El arabista francés Gilles Kepel definió así en 2013 las primaveras: «Las revoluciones árabes de 2011 son ante todo el producto de la descomposición de un sistema político concebido para resistir a la obsesión de la proliferación terrorista después de la doble razzia sobre Nueva York y Washington [el 11-S] perpetrada por Bin Laden y sus acólitos un decenio antes». Ciertamente, la hipertrofia de muchos regímenes quedó de manifiesto en el tiempo transcurrido entre el gran desafío de Al Qaeda y la huida de Zine el Abidine ben Alí, a la sazón presidente de Túnez, el 14 de enero de 2011, expulsado por la movilización de la calle enardecida y por la negativa del Ejército a reprimir a los manifestantes. La caída de Hosni Mubarak en Egipto, el levantamiento popular en Siria en marzo del mismo año y los sucesos en Libia que dieron lugar a una guerra en la que la OTAN apoyó a los insurgentes, y luego los abandonó a su suerte, fueron otros tantos episodios capitales en el desarrollo de los acontecimientos en el mundo árabe.
Vaticinios incumplidos
Se había dicho con anterioridad que la calle árabe había perdido el miedo y se ponía en marcha un cambio a medio plazo, quizá con democracias incompletas, acaso con una presencia efectiva del islamismo moderado, dispuesto a aceptar las convenciones de la política sin sectarismos, puede que con un periodo de adecuación con brotes de inestabilidad. Tales vaticinios apenas se cumplieron. Henry Kissinger advirtió de la necesidad de que las potencias occidentales se adecuaran a la nueva realidad siempre que no dañara sus intereses, pero en términos generales Estados Unidos y sus aliados no fueron más allá de una actitud expectante. En el caso sirio, tal como escribió en 2016 Ignacio Álvarez-Osorio, la «parálisis occidental abrió de par en par las puertas de Siria a las potenciales regionales y, en particular, a Irán y Arabia Saudí, que no dudaron en utilizar a Siria como cortafuegos para evitar que la primavera árabe alcanzase sus territorios, aunque para ello tuvieran que sembrar la semilla del sectarismo en la región». Los dos grandes enemigos del Golfo, con objetivos diferentes, aseguraron así la larga y sangrienta vida al régimen sirio.
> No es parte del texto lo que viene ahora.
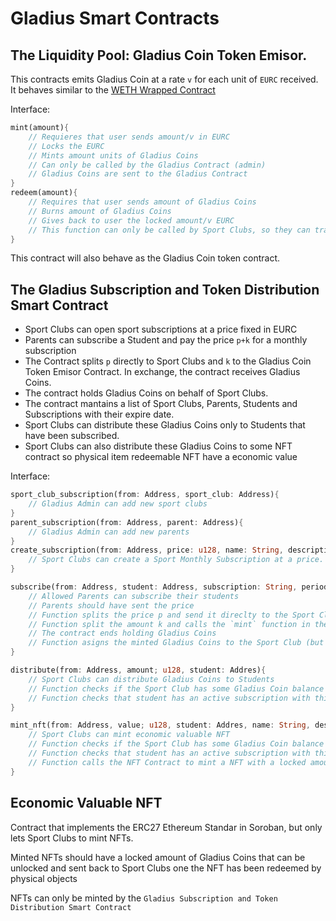 # Gladius Smart Contracts

## The Liquidity Pool: Gladius Coin Token Emisor.
This contracts emits Gladius Coin at a rate `v` for each unit of `EURC` received.
It behaves similar to the [WETH Wrapped Contract](https://etherscan.io/address/0xc02aaa39b223fe8d0a0e5c4f27ead9083c756cc2#code)

Interface:
```rust
mint(amount){
    // Requieres that user sends amount/v in EURC
    // Locks the EURC
    // Mints amount units of Gladius Coins
    // Can only be called by the Gladius Contract (admin)
    // Gladius Coins are sent to the Gladius Contract
}
redeem(amount){
    // Requires that user sends amount of Gladius Coins
    // Burns amount of Gladius Coins
    // Gives back to user the locked amount/v EURC
    // This function can only be called by Sport Clubs, so they can transform the received Gladius Coins into EUR after they have sold some NFT's
}
```

This contract will also behave as the Gladius Coin token contract.

## The Gladius Subscription and Token Distribution Smart Contract
- Sport Clubs can open sport subscriptions at a price fixed in EURC
- Parents can subscribe a Student and pay the price `p+k` for a monthly subscription
- The Contract splits `p` directly to Sport Clubs and `k` to the Gladius Coin Token Emisor Contract. In exchange, the contract receives Gladius Coins.
- The contract holds Gladius Coins on behalf of Sport Clubs.
- The contract mantains a list of Sport Clubs, Parents, Students and Subscriptions with their expire date.
- Sport Clubs can distribute these Gladius Coins only to Students that have been subscribed.
- Sport Clubs can also distribute these Gladius Coins to some NFT contract so physical item redeemable NFT have a economic value

Interface:
```rust
sport_club_subscription(from: Address, sport_club: Address){
    // Gladius Admin can add new sport clubs
}
parent_subscription(from: Address, parent: Address){
    // Gladius Admin can add new parents
}
create_subscription(from: Address, price: u128, name: String, description: Sring){
    // Sport Clubs can create a Sport Monthly Subscription at a price. 
}

subscribe(from: Address, student: Address, subscription: String, periods: u128){
    // Allowed Parents can subscribe their students
    // Parents should have sent the price
    // Function splits the price p and send it direclty to the Sport Club address
    // Function split the amount k and calls the `mint` function in the Gladius Coin Token Emissor Contract
    // The contract ends holding Gladius Coins
    // Function asigns the minted Gladius Coins to the Sport Club (but does not send Gladius Coin to the Sport Club)... the contract hold them on behalf of the Club.
}

distribute(from: Address, amount; u128, student: Addres){
    // Sport Clubs can distribute Gladius Coins to Students
    // Function checks if the Sport Club has some Gladius Coin balance
    // Function checks that student has an active subscription with this Sport Club
}

mint_nft(from: Address, value; u128, student: Addres, name: String, description: String){
    // Sport Clubs can mint economic valuable NFT
    // Function checks if the Sport Club has some Gladius Coin balance
    // Function checks that student has an active subscription with this Sport Club
    // Function calls the NFT Contract to mint a NFT with a locked amount of Gladius Coins asociated 
}
```

## Economic Valuable NFT
Contract that implements the ERC27 Ethereum Standar in Soroban, but only lets Sport Clubs to mint NFTs.

Minted NFTs should have a locked amount of Gladius Coins that can be unlocked and sent back to Sport Clubs one the NFT has been redeemed by physical objects

NFTs can only be minted by the `Gladius Subscription and Token Distribution Smart Contract`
Al mismo tiempo, la situación de inestabilidad máxima en Libia, Siria, Yemen y el diminuto reino de Baréin activaron los resortes de dos monarquías, Marruecos y Jordania, para poner el parche antes que la herida mediante procesos de reforma que, sin modificar grandemente las atribuciones de Mohamed VI y Abdalá II, fueron útiles para mantener la calle controlada. En ambos casos, la necesidad se hizo virtud porque era evidente la influencia creciente del islamismo en la sociedad marroquí y porque palacio entendió en Jordania que, para serenar los ánimos, especialmente en la comunidad palestina –mayoritaria en el país, 55% de la población– había que introducir algunos cambios, cosméticos la mayoría de ellos.
Tres momentos cruciales
Simultáneamente, el ascenso de diferentes formas y versiones del islamismo, del más posibilista al partidario de la acción directa, se adueñó de la región y ocupó una parte sustancial del espacio público. Hubo tres momentos cruciales en este proceso: la victoria en Túnez del partido Ennahda en las primeras elecciones parlamentarias libres (octubre de 2011); la del candidato de los Hermanos Musulmanes en las presidenciales de Egipto en junio de 2012 –Mohamed Morsi el vencedor–, depuesto el 3 de julio del año siguiente por un golpe de Estado; y la proclamación del califato –Estado Islámico– por el ISIS o Daesh el 29 de junio de 2014, en un territorio a caballo entre Siria e Irak. En el caso tunecino, el ascenso islamista dio pie a crisis encadenadas que erosionaron la economía y debilitaron al nuevo régimen; en el egipcio, la intervención del Ejército restauró la dictadura militar en la persona del general Abdelfatá al Sisi, con la consiguiente oleada represiva y el final del experimento democrático; en el del califato, el yihadismo se adueñó en poco tiempo de la resistencia armada frente a Bashar el Asad y debilitó a Irak, sumido en una crisis de identidad y enfrentamientos sectarios desde la caída de Sadam Husein.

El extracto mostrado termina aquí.